▶ **What this task involves**
Through the line with "## Set up a research project" and starting from the first line, return the records below word for word, with pictures left out.

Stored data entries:
---+---

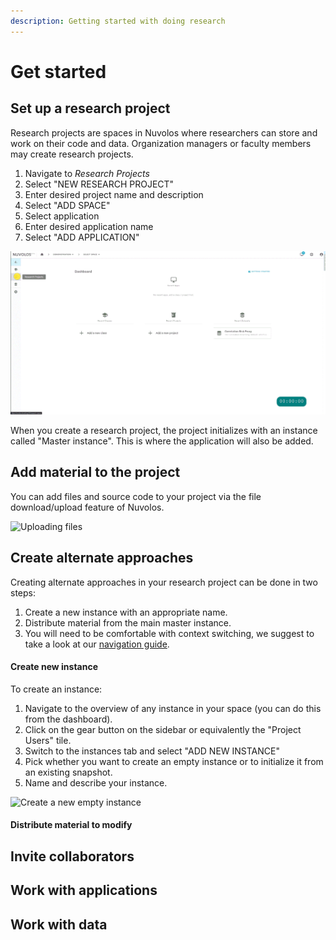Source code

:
 ```yaml
---
description: Getting started with doing research
---
```


# Get started

## Set up a research project

Research projects are spaces in Nuvolos where researchers can store and work on their code and data. Organization managers or faculty members may create research projects.

1. Navigate to _Research Projects_
2. Select "NEW RESEARCH PROJECT"
3. Enter desired project name and description
4. Select "ADD SPACE"
5. Select application
6. Enter desired application name
7. Select "ADD APPLICATION"

![Creating a research project](../.gitbook/assets/create_research_project_ed.gif)

When you create a research project, the project initializes with an instance called "Master instance". This is where the application will also be added.

## Add material to the project

You can add files and source code to your project via the file download/upload feature of Nuvolos.

![Uploading files](../.gitbook/assets/research_upload_file_ed.gif)

## Create alternate approaches

Creating alternate approaches in your research project can be done in two steps:

1. Create a new instance with an appropriate name.
2. Distribute material from the main master instance.
3. You will need to be comfortable with context switching, we suggest to take a look at our [navigation guide](../getting-started/navigation-in-nuvolos.md).

#### Create new instance

To create an instance:

1. Navigate to the overview of any instance in your space \(you can do this from the dashboard\).
2. Click on the gear button on the sidebar or equivalently the "Project Users" tile.
3. Switch to the instances tab and select "ADD NEW INSTANCE"
4. Pick whether you want to create an empty instance or to initialize it from an existing snapshot.
5. Name and describe your instance.

![Create a new empty instance](../.gitbook/assets/create_instance_ed.gif)

#### Distribute material to modify



## Invite collaborators



## Work with applications



## Work with data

---+---

▶ **Result of the exercise**
Source code

:
 ```yaml
---
description: Getting started with doing research
---
```


# Get started

## Set up a research project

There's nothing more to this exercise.